Information given section start

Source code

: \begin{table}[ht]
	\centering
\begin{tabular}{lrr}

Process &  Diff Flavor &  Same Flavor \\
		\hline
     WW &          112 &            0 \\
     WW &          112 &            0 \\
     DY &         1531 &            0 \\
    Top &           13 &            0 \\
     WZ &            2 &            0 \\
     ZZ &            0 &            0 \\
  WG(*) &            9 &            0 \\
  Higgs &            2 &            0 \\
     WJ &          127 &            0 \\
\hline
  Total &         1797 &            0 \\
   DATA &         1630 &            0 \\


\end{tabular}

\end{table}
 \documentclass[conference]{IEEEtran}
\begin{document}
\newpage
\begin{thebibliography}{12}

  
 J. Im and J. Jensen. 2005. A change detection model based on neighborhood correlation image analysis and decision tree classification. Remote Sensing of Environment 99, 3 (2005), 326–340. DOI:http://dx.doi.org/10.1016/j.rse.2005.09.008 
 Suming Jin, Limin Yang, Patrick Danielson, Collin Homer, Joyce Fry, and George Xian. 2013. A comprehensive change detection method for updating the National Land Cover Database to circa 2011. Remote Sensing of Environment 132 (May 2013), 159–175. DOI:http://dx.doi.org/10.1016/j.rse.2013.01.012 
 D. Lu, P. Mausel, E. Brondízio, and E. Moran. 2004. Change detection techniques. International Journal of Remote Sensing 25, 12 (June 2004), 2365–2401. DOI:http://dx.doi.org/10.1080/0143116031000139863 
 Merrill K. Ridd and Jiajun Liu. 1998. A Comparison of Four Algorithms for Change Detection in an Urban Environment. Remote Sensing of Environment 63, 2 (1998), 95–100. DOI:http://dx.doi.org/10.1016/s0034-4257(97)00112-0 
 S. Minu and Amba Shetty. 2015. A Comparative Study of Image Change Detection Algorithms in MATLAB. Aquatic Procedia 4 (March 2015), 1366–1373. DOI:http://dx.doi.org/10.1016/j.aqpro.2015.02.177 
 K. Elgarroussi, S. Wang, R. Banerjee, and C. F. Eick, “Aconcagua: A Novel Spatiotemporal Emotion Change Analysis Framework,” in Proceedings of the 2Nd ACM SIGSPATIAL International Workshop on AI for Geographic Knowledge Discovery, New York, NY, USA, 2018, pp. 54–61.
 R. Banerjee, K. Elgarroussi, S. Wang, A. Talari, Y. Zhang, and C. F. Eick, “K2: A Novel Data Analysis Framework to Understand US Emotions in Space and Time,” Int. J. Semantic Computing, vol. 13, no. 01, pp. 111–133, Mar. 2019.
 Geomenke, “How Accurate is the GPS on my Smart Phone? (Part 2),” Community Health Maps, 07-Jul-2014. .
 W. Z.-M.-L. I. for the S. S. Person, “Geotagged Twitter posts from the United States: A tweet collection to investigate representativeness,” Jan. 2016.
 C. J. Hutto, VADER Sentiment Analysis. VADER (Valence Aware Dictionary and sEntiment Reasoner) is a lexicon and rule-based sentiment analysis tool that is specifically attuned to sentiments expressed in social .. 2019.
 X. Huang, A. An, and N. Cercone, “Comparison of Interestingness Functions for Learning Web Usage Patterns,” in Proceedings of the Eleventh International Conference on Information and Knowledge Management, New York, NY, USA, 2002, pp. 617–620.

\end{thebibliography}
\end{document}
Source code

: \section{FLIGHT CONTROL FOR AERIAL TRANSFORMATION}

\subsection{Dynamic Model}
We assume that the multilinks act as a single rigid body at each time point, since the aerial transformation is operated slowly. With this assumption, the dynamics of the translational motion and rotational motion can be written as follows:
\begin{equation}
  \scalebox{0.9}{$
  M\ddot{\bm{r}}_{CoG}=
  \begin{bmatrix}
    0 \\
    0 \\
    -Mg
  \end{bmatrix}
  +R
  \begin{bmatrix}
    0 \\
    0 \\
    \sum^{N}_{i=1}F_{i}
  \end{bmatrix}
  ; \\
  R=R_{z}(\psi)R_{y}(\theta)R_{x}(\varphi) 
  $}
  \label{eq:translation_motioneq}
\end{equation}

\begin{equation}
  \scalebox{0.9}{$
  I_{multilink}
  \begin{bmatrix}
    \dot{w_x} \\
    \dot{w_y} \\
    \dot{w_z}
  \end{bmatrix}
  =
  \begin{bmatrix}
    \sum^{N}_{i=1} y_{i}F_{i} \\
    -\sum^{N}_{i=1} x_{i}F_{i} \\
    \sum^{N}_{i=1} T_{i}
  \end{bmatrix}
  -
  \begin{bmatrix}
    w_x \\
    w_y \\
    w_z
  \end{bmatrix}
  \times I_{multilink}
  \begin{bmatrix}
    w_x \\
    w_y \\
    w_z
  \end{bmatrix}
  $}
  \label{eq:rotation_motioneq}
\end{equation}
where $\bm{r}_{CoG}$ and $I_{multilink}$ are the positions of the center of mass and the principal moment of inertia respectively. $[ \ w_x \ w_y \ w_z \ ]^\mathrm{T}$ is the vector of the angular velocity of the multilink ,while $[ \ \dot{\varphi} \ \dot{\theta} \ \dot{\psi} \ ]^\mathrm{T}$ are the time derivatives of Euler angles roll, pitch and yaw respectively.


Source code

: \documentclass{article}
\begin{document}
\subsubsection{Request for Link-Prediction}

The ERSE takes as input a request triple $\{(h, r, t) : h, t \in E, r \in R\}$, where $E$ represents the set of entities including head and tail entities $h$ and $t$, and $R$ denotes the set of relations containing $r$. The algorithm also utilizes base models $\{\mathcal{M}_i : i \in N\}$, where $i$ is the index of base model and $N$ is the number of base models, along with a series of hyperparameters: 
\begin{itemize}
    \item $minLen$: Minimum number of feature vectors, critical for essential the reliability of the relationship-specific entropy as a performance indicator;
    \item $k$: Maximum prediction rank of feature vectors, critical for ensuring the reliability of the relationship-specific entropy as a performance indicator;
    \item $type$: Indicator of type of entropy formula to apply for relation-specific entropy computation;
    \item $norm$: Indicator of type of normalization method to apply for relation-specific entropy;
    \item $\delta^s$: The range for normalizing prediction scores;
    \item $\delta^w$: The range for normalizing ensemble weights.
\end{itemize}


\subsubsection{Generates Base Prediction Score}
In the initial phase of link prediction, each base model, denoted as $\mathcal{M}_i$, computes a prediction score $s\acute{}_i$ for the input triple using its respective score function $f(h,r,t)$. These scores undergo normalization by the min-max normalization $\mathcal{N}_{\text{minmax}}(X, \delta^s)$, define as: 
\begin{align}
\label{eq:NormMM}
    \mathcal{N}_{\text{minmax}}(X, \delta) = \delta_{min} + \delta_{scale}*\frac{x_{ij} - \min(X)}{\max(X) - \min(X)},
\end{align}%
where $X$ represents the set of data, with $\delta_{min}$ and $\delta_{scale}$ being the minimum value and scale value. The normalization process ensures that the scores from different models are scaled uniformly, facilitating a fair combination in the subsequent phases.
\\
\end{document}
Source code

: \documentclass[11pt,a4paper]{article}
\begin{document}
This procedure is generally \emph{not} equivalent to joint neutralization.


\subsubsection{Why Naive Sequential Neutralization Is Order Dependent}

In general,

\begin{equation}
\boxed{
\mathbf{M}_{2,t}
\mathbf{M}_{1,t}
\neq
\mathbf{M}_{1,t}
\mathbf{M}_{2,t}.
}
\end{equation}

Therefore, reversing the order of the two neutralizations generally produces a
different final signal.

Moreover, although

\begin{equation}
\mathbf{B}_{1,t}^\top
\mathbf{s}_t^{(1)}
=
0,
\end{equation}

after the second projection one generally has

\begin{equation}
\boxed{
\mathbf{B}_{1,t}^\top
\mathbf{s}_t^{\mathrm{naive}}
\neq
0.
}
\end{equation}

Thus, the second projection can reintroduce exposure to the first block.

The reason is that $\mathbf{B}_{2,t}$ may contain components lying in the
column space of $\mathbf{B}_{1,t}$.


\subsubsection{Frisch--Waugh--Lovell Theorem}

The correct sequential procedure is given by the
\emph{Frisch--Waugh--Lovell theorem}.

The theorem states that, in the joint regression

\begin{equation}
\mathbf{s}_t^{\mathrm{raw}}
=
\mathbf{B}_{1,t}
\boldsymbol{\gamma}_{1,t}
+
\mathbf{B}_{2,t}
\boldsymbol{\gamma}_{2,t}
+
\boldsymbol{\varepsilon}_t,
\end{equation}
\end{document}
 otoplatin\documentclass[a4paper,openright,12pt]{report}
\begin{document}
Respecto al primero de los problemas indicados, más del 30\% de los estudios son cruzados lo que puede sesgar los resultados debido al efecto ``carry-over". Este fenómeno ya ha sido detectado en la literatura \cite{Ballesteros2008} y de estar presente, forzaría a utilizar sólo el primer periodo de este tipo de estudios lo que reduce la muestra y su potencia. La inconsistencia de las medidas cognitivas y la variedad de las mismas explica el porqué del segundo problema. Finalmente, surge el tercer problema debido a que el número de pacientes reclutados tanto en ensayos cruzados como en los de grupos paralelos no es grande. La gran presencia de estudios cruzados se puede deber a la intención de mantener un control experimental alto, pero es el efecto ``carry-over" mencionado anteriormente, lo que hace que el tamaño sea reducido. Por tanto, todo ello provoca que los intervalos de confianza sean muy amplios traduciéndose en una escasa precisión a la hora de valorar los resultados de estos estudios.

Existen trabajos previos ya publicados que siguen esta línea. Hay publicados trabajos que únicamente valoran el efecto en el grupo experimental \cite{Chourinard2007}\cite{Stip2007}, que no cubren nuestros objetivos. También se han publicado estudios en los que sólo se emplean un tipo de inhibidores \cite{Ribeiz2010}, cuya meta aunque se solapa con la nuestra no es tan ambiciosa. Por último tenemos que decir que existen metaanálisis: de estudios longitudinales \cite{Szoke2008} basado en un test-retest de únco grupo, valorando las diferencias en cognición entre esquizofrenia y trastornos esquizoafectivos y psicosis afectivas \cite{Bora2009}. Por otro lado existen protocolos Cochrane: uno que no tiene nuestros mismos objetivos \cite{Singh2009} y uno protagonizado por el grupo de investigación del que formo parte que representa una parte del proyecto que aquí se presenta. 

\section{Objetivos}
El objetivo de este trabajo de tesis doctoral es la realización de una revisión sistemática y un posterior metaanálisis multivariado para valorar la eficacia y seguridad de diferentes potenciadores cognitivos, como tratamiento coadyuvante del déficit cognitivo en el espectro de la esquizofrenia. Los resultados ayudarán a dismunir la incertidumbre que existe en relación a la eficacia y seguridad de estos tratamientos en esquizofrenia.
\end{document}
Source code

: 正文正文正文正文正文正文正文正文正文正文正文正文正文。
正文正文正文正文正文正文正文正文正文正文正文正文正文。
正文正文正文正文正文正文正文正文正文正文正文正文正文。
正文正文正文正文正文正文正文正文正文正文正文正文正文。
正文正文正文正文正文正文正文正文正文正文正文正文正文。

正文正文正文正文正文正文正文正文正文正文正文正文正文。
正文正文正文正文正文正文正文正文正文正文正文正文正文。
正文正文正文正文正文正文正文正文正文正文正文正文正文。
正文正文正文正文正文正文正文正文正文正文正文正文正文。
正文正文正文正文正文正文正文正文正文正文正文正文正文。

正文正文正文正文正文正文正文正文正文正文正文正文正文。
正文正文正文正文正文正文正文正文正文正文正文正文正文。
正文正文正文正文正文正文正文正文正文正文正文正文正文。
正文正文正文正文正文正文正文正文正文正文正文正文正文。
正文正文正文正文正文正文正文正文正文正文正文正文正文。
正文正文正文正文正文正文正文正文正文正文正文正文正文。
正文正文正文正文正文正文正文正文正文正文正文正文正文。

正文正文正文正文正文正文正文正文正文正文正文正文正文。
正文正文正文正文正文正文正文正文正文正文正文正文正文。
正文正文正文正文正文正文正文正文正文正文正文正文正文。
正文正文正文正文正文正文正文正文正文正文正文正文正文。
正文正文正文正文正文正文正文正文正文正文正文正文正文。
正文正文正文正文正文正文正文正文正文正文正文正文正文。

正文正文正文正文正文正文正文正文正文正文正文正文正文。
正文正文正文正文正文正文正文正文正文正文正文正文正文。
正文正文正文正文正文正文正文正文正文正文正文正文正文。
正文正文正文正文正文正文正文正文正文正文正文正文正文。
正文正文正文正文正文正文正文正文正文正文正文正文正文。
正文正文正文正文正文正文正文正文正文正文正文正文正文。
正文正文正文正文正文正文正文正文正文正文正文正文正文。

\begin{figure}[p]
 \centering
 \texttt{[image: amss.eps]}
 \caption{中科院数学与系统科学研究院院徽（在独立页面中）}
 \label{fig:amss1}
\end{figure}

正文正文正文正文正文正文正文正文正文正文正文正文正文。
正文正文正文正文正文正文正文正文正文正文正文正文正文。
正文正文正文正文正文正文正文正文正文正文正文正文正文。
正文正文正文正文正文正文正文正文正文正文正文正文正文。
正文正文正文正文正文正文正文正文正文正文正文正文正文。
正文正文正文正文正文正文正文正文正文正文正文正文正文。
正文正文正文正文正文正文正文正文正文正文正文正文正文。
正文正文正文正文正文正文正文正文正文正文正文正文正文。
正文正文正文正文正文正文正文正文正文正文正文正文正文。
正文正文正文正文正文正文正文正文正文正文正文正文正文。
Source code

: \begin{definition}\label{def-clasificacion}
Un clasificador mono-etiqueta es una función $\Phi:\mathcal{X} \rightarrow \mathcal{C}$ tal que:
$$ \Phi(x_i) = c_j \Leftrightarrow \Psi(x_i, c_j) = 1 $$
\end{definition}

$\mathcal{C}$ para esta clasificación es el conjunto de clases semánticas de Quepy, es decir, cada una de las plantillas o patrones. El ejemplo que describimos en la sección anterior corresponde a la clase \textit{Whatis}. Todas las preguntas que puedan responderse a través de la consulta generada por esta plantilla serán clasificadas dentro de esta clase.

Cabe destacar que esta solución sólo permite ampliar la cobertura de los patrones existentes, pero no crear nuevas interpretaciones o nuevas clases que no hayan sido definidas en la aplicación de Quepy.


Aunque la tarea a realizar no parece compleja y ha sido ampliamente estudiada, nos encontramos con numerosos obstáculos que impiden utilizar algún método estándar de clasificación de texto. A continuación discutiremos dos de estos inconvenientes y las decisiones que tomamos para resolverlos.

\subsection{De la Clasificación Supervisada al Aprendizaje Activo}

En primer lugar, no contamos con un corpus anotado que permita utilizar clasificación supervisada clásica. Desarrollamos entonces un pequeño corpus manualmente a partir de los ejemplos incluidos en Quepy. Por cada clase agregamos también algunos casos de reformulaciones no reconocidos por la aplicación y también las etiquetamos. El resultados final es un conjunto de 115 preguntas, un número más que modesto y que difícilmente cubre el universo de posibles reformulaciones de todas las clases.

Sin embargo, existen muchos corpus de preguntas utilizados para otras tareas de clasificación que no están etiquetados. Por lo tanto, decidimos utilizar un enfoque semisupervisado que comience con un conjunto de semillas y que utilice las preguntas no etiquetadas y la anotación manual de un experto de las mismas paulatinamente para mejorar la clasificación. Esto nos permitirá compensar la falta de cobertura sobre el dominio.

Information given section end

**Exercise instructions**
Take every line from the data that contains the word "Frisch".

**Answer to this exercise**
\subsubsection{Frisch--Waugh--Lovell Theorem}
\emph{Frisch--Waugh--Lovell theorem}.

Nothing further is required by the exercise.